It’s not anti-fascists we should fear

White supremacist hate groups cleverly flooded the nation, our state and our town with fear-mongering lies about a group they said was planning to loot and vandalize. This resulted in men with guns coming to my hometown, Snohomish, to “protect” us from, well, nothing. Information about an invasion was ultimately found not to be credible which meant Antifa had never planned to attack our town. The intimidating rifles and automatic weapons which were not in the hands of our police, in fact, did not “prevent” anything. There was nothing to celebrate.

I am not Antifa, but I am anti-fascist because I know what fascism is and I never use that term lightly. In the early ’70s I lived and worked in Barcelona, Spain, when the friend and ally of Hitler and Mussolini, the shameless fascist, Francisco Franco, was in complete control. Franco was the military leader who in 1937 invited, yes invited, the Nazis and Italian fascists to aerial bomb the Spanish city of Guernica because many opposed his push for dictatorship. Pablo Picasso’s famous painting, “Guernica,” depicted that horror.

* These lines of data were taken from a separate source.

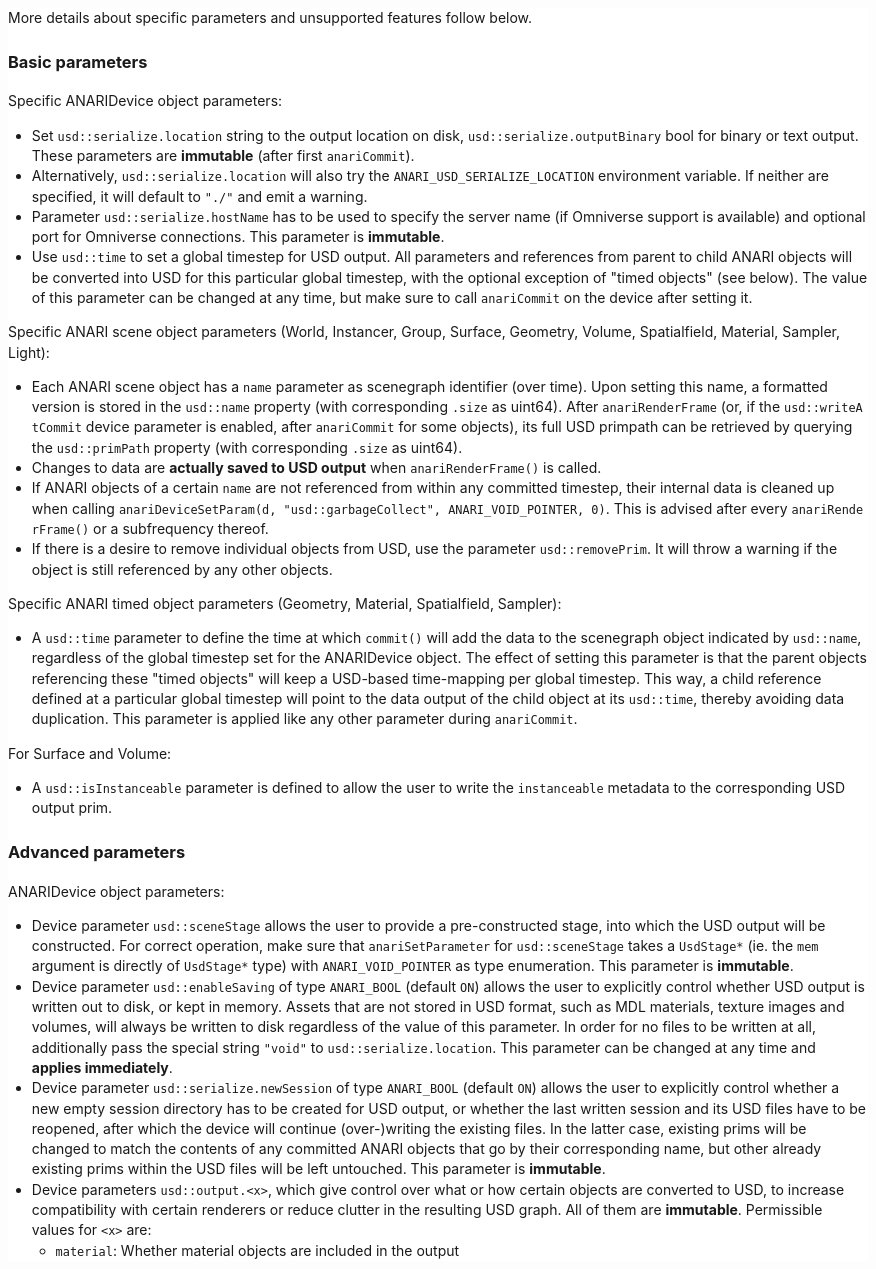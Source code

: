 More details about specific parameters and unsupported features follow below.

### Basic parameters #

Specific ANARIDevice object parameters:
- Set `usd::serialize.location` string to the output location on disk, `usd::serialize.outputBinary` bool for binary or text output. These parameters are **immutable** (after first `anariCommit`).
- Alternatively, `usd::serialize.location` will also try the `ANARI_USD_SERIALIZE_LOCATION` environment variable. If neither are specified, it will default to `"./"` and emit a warning.
- Parameter `usd::serialize.hostName` has to be used to specify the server name (if Omniverse support is available) and optional port for Omniverse connections. This parameter is **immutable**.
- Use `usd::time` to set a global timestep for USD output. All parameters and references from parent to child ANARI objects will be converted into USD for this particular global timestep, with the optional exception of "timed objects" (see below). The value of this parameter can be changed at any time, but make sure to call `anariCommit` on the device after setting it.

Specific ANARI scene object parameters (World, Instancer, Group, Surface, Geometry, Volume, Spatialfield, Material, Sampler, Light):
- Each ANARI scene object has a `name` parameter as scenegraph identifier (over time). Upon setting this name, a formatted version is stored in the `usd::name` property (with corresponding `.size` as uint64). After `anariRenderFrame` (or, if the `usd::writeAtCommit` device parameter is enabled, after `anariCommit` for some objects), its full USD primpath can be retrieved by querying the `usd::primPath` property (with corresponding `.size` as uint64).
- Changes to data are **actually saved to USD output** when `anariRenderFrame()` is called.
- If ANARI objects of a certain `name` are not referenced from within any committed timestep, their internal data is cleaned up when calling `anariDeviceSetParam(d, "usd::garbageCollect", ANARI_VOID_POINTER, 0)`. This is advised after every `anariRenderFrame()` or a subfrequency thereof. 
- If there is a desire to remove individual objects from USD, use the parameter `usd::removePrim`. It will throw a warning if the object is still referenced by any other objects.

Specific ANARI timed object parameters (Geometry, Material, Spatialfield, Sampler):
- A `usd::time` parameter to define the time at which `commit()` will add the data to the scenegraph object indicated by `usd::name`, regardless of the global timestep set for the ANARIDevice object. The effect of setting this parameter is that the parent objects referencing these "timed objects" will keep a USD-based time-mapping per global timestep. This way, a child reference defined at a particular global timestep will point to the data output of the child object at its `usd::time`, thereby avoiding data duplication. This parameter is applied like any other parameter during `anariCommit`.

For Surface and Volume:
- A `usd::isInstanceable` parameter is defined to allow the user to write the `instanceable` metadata to the corresponding USD output prim.

### Advanced parameters #

ANARIDevice object parameters:
- Device parameter `usd::sceneStage` allows the user to provide a pre-constructed stage, into which the USD output will be constructed. For correct operation, make sure that `anariSetParameter` for `usd::sceneStage` takes a `UsdStage*` (ie. the `mem` argument is directly of `UsdStage*` type) with `ANARI_VOID_POINTER` as type enumeration. This parameter is **immutable**.
- Device parameter `usd::enableSaving` of type `ANARI_BOOL` (default `ON`) allows the user to explicitly control whether USD output is written out to disk, or kept in memory. Assets that are not stored in USD format, such as MDL materials, texture images and volumes, will always be written to disk regardless of the value of this parameter. In order for no files to be written at all, additionally pass the special string `"void"` to `usd::serialize.location`. This parameter can be changed at any time and **applies immediately**.
- Device parameter `usd::serialize.newSession` of type `ANARI_BOOL` (default `ON`) allows the user to explicitly control whether a new empty session directory has to be created for USD output, or whether the last written session and its USD files have to be reopened, after which the device will continue (over-)writing the existing files. In the latter case, existing prims will be changed to match the contents of any committed ANARI objects that go by their corresponding name, but other already existing prims within the USD files will be left untouched. This parameter is **immutable**.
- Device parameters `usd::output.<x>`, which give control over what or how certain objects are converted to USD, to increase compatibility with certain renderers or reduce clutter in the resulting USD graph. All of them are **immutable**. Permissible values for `<x>` are: 
    - `material`: Whether material objects are included in the output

When I was in Spain there was no free press because people knew any credible and honest reporting had been and would be crushed. There were sycophantic newspapers and magazines gushing over the dictator, his family and the so called royals. There were no marches protesting oppression and brutality because people knew that Franco and the fascists would have no qualms about brutally oppressing any group that wanted Spain to be a democracy.

All of the weapons were in Franco’s hands. He dominated the country.

The streets were quiet, but there was no peace.